Culver went on to opine that "obstruct a peace officer" was an appropriate charge in the matter of Gibbons, Campbell and Steden.

"Numerous other ... judges have ruled that ‘obstruct a peace officer' is an appropriate charge in this and similar situations."

That letter prompted Campbell to accuse Culver of playing "Bill Clinton-type word games" with the law.

"One must conclude that ... Mr.

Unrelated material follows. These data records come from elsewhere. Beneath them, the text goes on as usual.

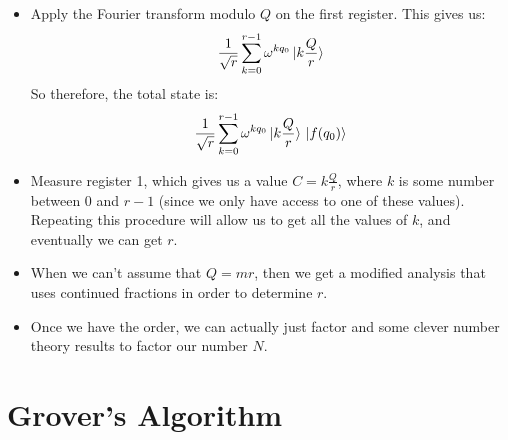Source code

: \documentclass[10pt]{article}
\begin{document}
\begin{itemize}
		\item Apply the Fourier transform modulo \( Q \) on the first register. This gives us:
			\[
				\frac{1}{\sqrt{r} }\sum_{k=0}^{r-1} \omega^{k q_0}\ket*{k \frac{Q}{r}}
			\] 
			So therefore, the total state is:
			\[
				\frac{1}{\sqrt{r} }\sum_{k=0}^{r-1} \omega^{k q_0}\ket*{k \frac{Q}{r}} \ket*{f(q_0)}
			\] 
		\item Measure register 1, which gives us a value \( C = k \frac{Q}{r} \), where \( k \) is some number 
			between \( 0 \) and \( r - 1 \) (since we only have access to one of these values). Repeating this procedure
			will allow us to get all the values of \( k \), and eventually we can get \( r \). 
		\item When we can't assume that \( Q = mr \), then we get a modified analysis that uses continued fractions 
			in order to determine \( r \). 
		\item Once we have the order, we can actually just factor and some clever number theory results to 
			factor our number \( N \). 
	\end{itemize}
	\section{Grover's Algorithm}
\end{document}
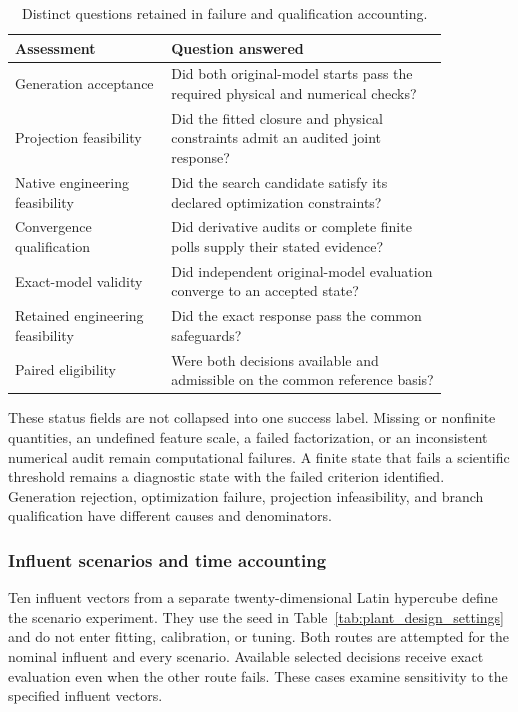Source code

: \begin{table}[htbp]
\centering\small
\caption{Distinct questions retained in failure and qualification accounting.}
\label{tab:plant_failure_classes}
\begin{tabular}{p{0.31\linewidth}p{0.55\linewidth}}
\toprule Assessment & Question answered\\\midrule
Generation acceptance & Did both original-model starts pass the required physical and numerical checks?\\
Projection feasibility & Did the fitted closure and physical constraints admit an audited joint response?\\
Native engineering feasibility & Did the search candidate satisfy its declared optimization constraints?\\
Convergence qualification & Did derivative audits or complete finite polls supply their stated evidence?\\
Exact-model validity & Did independent original-model evaluation converge to an accepted state?\\
Retained engineering feasibility & Did the exact response pass the common safeguards?\\
Paired eligibility & Were both decisions available and admissible on the common reference basis?\\
\bottomrule
\end{tabular}
\end{table}

These status fields are not collapsed into one success label. Missing or nonfinite quantities, an undefined feature scale, a failed factorization, or an inconsistent numerical audit remain computational failures. A finite state that fails a scientific threshold remains a diagnostic state with the failed criterion identified. Generation rejection, optimization failure, projection infeasibility, and branch qualification have different causes and denominators.

\subsubsection{Influent scenarios and time accounting}

Ten influent vectors from a separate twenty-dimensional Latin hypercube define the scenario experiment. They use the seed in Table~\ref{tab:plant_design_settings} and do not enter fitting, calibration, or tuning. Both routes are attempted for the nominal influent and every scenario. Available selected decisions receive exact evaluation even when the other route fails. These cases examine sensitivity to the specified influent vectors.

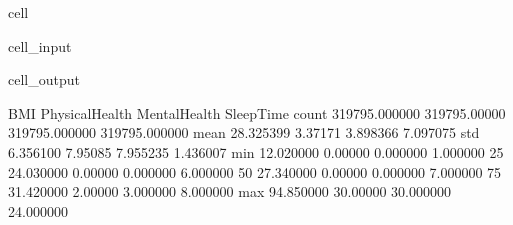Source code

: \documentclass[letterpaper,10pt,english]{jupyterBook}
\begin{document}
\begin{sphinxuseclass}{cell}\begin{sphinxVerbatimInput}

\begin{sphinxuseclass}{cell_input}
\begin{sphinxVerbatim}[commandchars=\\\{\}]
\end{sphinxVerbatim}

\end{sphinxuseclass}\end{sphinxVerbatimInput}
\begin{sphinxVerbatimOutput}

\begin{sphinxuseclass}{cell_output}
\begin{sphinxVerbatim}[commandchars=\\\{\}]
                 BMI  PhysicalHealth   MentalHealth      SleepTime
count  319795.000000    319795.00000  319795.000000  319795.000000
mean       28.325399         3.37171       3.898366       7.097075
std         6.356100         7.95085       7.955235       1.436007
min        12.020000         0.00000       0.000000       1.000000
25\PYGZpc{}        24.030000         0.00000       0.000000       6.000000
50\PYGZpc{}        27.340000         0.00000       0.000000       7.000000
75\PYGZpc{}        31.420000         2.00000       3.000000       8.000000
max        94.850000        30.00000      30.000000      24.000000
\end{sphinxVerbatim}

\end{sphinxuseclass}\end{sphinxVerbatimOutput}

\end{sphinxuseclass}
\end{document}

Culver is responsible for advising police not to charge us with ‘disobey' because we'd be able to challenge the constitutionality of the injunction before a judge and jury." He also alleged Culver was allowing a "political agenda" to conflict with his duties as an officer of what should be an impartial justice system.

"Apparently, there's obstruction or perversion of justice being perpetrated here for which ... Crown Paul Culver is responsible," Campbell added.

In previous, similar cases, judges have either dismissed charges against Campbell, or levied token fines while noting that hearings were taking place at an inappropriate court level.

In July 1998, Judge Milton Cadsby dismissed a charge of obstructing a peace officer against Campbell because of the lack of action on the part of the province in moving to make permanent the temporary injunction against pro-life activities outside certain abortuaries and abortionists' homes, which has been in effect since 1994.

In June 1997, Judge Charles Scullion pointed out that the appropriate court to hear such matters is the general division of provincial court, which issued the temporary injunction, and not the provincial division, in which the cases have been heard so far.

These previous developments set the stage for the current situation, which offers greater hope than ever that pro-life activists can make inroads on a legal circumstance that stifles any chance they have of saving unborn babies' lives at the most crucial of places - the doorsteps of abortuaries.